Saved entries:
=====
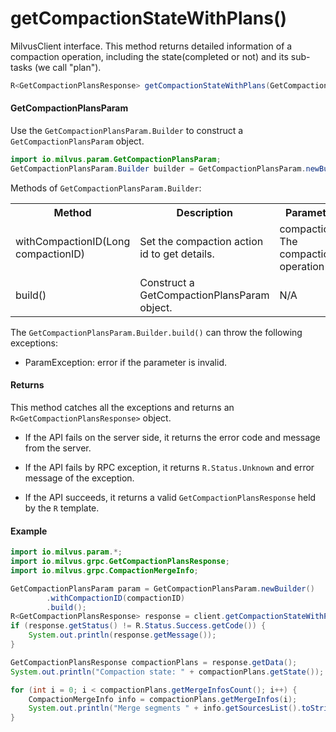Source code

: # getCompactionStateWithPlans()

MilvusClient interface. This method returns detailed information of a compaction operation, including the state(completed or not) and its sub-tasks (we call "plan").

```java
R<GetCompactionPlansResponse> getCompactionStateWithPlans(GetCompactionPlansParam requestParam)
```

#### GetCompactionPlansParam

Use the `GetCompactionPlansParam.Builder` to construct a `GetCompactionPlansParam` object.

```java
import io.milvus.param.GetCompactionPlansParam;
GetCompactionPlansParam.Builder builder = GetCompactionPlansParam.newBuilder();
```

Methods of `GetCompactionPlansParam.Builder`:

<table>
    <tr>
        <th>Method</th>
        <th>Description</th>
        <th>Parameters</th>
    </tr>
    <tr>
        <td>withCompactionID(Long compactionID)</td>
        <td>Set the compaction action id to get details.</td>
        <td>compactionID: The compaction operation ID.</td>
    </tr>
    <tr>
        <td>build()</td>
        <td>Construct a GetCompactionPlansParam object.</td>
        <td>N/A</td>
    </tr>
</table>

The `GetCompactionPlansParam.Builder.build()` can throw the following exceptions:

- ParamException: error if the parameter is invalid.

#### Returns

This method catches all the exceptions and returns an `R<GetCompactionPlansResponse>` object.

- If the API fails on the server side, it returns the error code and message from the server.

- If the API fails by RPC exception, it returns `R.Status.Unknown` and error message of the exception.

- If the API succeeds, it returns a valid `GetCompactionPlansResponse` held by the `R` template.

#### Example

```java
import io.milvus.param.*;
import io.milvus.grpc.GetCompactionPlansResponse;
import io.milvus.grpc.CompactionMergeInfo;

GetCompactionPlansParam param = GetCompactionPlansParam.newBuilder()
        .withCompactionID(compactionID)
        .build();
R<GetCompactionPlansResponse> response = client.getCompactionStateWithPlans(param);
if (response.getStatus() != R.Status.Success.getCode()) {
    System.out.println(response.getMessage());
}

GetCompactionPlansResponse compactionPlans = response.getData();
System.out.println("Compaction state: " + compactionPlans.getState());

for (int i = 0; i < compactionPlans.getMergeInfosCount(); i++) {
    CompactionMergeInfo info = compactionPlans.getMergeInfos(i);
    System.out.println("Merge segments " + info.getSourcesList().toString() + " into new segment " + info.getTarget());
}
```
=====
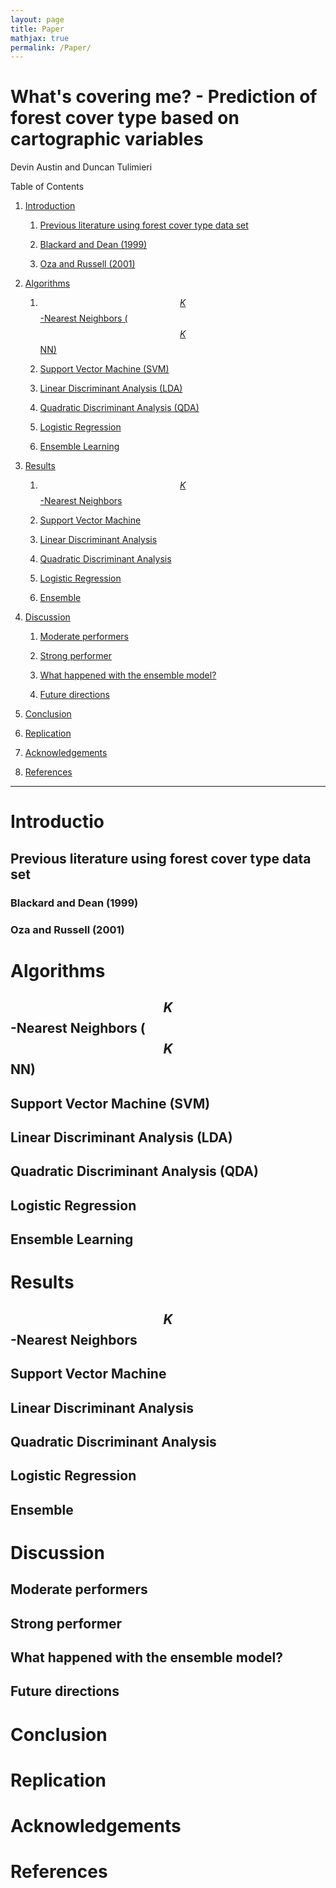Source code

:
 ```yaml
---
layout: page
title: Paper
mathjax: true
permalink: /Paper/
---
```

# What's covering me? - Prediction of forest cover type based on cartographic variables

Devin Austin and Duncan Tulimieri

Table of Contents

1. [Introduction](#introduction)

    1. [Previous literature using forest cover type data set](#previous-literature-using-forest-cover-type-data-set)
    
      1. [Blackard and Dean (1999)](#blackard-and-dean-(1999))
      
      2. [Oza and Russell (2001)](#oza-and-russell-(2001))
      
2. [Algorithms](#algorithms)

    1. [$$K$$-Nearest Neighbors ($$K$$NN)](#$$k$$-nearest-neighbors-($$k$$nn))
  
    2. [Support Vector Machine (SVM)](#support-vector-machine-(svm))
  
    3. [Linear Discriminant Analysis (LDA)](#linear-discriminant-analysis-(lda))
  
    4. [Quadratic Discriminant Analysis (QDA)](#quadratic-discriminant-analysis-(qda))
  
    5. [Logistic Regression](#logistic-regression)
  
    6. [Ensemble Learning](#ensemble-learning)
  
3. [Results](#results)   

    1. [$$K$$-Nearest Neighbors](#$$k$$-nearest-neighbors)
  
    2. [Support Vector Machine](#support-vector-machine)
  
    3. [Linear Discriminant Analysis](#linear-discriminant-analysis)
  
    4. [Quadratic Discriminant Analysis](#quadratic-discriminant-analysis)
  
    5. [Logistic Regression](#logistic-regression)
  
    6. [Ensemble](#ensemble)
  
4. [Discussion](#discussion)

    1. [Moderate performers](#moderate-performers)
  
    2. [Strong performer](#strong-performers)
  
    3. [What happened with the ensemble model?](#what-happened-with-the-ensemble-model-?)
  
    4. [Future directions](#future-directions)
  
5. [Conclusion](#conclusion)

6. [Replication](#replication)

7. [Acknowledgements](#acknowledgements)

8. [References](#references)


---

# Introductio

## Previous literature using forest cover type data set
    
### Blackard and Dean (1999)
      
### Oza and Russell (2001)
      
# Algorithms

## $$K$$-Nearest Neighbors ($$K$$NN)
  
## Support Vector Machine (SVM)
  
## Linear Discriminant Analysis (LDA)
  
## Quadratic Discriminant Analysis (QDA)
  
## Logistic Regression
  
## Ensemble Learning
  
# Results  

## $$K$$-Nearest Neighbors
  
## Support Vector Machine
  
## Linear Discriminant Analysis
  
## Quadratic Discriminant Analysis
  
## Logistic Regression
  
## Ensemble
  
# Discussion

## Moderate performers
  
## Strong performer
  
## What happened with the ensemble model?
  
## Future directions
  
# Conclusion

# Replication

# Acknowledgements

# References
=====
• [WORK REQUIRED]: Tally the lines above with "performers", please; number only.

• [OUTPUT]: 3